Skin picking disorder: Does a person’s sex matter?
BACKGROUND: Skin picking disorder (SPD) is characterized by recurrent picking with scarring or tissue damage. Although research suggests that less than one-half of people with SPD are male, there is little clinical information about men with SPD.
METHODS: We recruited 95 non–treatment-seeking adults as part of a cross-sectional study of SPD. Men (n = 17) and women (n = 78) with SPD were compared on clinical and cognitive measures.
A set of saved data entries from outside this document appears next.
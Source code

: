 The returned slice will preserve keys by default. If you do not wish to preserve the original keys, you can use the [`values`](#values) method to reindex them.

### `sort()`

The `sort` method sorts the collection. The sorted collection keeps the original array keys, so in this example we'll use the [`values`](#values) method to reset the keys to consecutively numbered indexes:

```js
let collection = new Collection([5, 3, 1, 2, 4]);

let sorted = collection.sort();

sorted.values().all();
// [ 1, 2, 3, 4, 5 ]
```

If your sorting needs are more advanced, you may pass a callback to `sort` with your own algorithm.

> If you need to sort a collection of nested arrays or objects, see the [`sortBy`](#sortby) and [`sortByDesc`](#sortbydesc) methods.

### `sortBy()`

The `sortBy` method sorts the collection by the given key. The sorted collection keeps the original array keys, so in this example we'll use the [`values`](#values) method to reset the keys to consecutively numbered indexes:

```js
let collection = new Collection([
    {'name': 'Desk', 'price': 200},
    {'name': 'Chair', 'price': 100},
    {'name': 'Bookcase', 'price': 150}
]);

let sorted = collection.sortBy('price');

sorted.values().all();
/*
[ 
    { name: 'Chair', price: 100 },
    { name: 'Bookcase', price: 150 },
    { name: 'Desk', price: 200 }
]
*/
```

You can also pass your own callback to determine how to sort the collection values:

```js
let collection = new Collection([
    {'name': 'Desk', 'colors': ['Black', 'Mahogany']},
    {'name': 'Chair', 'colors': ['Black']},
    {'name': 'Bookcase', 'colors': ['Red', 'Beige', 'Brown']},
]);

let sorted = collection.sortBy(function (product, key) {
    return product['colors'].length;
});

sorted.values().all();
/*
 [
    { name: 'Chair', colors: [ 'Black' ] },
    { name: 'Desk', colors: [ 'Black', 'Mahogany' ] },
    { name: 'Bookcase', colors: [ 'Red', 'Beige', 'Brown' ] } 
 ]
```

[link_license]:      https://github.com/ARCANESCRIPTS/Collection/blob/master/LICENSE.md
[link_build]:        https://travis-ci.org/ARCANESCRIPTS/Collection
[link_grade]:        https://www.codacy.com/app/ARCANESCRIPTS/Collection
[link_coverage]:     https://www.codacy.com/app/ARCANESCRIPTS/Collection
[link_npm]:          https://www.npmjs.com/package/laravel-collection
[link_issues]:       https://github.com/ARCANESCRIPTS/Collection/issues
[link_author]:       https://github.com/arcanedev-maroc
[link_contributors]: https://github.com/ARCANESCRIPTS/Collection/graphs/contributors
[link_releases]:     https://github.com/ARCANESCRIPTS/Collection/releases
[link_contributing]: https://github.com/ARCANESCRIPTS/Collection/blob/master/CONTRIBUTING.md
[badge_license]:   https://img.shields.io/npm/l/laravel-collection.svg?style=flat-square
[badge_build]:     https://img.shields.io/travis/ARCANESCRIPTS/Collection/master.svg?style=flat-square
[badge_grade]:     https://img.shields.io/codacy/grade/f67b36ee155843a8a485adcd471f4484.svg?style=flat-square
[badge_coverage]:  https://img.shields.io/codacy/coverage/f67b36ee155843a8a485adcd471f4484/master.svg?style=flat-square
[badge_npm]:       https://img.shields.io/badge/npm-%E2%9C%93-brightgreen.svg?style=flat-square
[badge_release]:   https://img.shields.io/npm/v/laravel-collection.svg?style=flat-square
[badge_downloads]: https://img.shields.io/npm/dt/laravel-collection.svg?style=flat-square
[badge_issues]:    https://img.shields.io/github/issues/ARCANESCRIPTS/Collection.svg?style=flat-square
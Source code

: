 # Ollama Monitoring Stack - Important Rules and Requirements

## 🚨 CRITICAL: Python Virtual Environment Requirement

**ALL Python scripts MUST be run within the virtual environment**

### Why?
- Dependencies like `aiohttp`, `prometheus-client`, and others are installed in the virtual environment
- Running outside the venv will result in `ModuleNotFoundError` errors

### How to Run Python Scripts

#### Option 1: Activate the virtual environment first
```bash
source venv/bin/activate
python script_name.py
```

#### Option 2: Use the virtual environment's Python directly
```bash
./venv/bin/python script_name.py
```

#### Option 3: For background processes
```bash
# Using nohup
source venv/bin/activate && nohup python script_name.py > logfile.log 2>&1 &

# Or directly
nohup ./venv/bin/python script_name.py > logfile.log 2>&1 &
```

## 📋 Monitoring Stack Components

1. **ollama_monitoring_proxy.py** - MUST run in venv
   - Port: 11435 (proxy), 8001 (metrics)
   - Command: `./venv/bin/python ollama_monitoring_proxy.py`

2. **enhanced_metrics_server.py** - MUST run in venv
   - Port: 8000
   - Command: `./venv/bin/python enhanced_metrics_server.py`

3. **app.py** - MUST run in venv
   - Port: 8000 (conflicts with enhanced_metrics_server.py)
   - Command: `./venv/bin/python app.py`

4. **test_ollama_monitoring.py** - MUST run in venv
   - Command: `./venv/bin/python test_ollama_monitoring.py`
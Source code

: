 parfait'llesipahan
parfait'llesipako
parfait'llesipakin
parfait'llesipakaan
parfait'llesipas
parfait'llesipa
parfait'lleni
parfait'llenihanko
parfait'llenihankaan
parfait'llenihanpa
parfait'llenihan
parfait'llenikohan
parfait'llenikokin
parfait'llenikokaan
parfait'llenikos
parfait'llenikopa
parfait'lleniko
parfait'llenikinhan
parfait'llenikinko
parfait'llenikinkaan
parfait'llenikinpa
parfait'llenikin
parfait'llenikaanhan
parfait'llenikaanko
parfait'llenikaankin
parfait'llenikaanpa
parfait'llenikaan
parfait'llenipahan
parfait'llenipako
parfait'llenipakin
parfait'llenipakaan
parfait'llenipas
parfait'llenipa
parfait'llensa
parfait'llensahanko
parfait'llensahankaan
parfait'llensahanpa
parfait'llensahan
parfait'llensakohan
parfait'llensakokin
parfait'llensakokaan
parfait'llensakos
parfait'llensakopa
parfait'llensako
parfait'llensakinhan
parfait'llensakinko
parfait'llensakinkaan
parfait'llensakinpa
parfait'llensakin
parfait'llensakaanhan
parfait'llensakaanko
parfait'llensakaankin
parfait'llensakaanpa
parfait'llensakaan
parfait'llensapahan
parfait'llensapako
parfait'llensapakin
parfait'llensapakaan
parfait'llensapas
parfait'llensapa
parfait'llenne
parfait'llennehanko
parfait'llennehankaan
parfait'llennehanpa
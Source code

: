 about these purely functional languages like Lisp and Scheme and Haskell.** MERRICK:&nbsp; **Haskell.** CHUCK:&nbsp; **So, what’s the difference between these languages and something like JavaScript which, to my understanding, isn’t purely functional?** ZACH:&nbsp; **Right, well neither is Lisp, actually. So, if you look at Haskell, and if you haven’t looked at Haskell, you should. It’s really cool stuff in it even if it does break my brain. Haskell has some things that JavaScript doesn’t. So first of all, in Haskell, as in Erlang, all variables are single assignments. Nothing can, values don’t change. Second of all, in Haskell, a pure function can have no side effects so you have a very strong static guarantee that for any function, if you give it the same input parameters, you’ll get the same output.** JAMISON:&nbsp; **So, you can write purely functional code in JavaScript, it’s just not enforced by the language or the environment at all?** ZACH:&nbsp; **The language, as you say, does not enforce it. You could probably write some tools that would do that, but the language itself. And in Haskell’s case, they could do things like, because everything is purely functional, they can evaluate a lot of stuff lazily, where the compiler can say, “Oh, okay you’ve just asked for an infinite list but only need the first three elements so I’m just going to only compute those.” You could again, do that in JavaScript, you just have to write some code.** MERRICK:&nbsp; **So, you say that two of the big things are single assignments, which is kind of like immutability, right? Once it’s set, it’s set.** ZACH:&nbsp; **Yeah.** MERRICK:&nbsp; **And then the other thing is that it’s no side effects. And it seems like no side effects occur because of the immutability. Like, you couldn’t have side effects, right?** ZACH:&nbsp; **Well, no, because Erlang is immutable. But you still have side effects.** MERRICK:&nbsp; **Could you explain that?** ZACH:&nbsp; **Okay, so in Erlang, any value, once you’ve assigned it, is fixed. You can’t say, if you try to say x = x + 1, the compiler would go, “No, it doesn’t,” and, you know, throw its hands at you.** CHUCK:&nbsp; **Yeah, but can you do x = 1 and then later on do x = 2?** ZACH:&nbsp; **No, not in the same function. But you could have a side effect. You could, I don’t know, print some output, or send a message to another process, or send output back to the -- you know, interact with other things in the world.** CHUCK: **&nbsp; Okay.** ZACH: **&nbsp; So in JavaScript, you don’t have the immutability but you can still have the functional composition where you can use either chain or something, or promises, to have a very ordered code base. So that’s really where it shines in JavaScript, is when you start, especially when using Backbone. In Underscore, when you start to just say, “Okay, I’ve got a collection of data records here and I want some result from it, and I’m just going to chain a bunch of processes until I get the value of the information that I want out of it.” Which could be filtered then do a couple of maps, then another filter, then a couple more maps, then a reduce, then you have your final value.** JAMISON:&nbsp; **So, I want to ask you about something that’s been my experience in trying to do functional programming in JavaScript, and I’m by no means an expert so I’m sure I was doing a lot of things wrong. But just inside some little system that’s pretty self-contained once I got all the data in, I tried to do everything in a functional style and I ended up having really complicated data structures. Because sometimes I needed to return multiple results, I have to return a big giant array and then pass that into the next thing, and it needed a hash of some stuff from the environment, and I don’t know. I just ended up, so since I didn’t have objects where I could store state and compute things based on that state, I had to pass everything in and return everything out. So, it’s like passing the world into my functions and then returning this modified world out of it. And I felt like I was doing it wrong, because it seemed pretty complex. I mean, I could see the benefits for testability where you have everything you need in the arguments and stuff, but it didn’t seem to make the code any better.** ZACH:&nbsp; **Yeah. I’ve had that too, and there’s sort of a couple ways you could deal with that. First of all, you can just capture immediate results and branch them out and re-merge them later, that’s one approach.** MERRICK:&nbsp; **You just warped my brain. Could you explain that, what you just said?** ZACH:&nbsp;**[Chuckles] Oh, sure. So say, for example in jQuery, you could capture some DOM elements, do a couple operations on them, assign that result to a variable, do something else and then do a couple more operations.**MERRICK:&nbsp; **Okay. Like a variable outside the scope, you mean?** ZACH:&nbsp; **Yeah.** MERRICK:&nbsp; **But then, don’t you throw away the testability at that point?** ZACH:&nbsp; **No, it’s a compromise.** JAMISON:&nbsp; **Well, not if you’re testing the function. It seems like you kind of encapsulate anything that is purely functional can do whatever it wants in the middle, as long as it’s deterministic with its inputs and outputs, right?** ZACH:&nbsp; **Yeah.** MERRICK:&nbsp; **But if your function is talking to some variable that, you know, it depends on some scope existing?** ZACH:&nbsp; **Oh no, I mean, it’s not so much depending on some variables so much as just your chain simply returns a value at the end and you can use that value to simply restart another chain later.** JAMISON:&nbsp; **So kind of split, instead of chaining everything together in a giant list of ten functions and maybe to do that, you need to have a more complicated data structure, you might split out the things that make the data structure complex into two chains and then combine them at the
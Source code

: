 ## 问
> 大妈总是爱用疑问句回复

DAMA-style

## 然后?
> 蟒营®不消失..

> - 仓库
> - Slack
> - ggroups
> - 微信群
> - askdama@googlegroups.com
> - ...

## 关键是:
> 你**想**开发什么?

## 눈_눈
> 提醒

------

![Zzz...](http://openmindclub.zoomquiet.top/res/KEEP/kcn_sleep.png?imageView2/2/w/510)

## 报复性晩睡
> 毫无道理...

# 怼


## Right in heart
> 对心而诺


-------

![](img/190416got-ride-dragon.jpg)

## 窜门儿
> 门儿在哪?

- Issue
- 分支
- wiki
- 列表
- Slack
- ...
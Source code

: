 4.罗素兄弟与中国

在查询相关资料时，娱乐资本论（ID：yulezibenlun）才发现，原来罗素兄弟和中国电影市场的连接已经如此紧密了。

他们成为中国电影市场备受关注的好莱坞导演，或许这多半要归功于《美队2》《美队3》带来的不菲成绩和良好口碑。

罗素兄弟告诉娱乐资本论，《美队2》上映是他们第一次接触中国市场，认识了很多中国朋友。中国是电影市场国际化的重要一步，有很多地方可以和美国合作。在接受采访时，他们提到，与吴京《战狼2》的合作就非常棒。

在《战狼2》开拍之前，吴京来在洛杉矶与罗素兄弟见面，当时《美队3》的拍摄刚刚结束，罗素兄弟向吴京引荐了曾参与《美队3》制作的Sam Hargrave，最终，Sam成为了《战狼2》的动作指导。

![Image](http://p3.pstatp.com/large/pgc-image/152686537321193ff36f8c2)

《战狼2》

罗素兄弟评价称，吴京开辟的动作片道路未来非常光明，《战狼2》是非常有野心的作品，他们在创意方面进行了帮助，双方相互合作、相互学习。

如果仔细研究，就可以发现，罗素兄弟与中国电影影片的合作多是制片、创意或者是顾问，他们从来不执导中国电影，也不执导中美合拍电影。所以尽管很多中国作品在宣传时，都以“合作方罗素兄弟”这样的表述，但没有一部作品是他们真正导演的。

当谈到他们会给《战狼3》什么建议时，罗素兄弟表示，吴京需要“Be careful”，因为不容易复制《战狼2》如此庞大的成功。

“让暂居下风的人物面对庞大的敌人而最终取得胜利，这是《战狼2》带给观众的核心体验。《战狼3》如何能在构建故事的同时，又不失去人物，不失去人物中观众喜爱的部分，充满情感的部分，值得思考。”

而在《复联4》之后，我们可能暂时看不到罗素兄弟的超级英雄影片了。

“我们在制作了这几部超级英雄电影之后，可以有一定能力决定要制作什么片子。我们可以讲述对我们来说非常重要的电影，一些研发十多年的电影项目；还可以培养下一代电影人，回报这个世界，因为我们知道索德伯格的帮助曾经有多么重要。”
Sex differences in the demographic and clinical characteristics, skin picking sites, and presence of comorbidities were examined using analysis of variance for continuous variables and likelihood ratio Chi-square tests for categorical variables.
RESULTS: Men were significantly more likely than women to report a first degree relative with skin picking or hair pulling disorders (P = .0174). Men were less likely to pick from their scalps and backs and picked from fewer sites. Men and women did not significantly differ on skin picking severity, disability, impulsivity, or quality of life.
CONCLUSIONS: These data indicate that SPD is similarly impairing for men and women, but men may have higher familial loading and a somewhat different distribution and frequency of picking sites. Sex differences in SPD merit more detailed consideration in larger samples, including addressing potentially higher genetic/familial loading in males.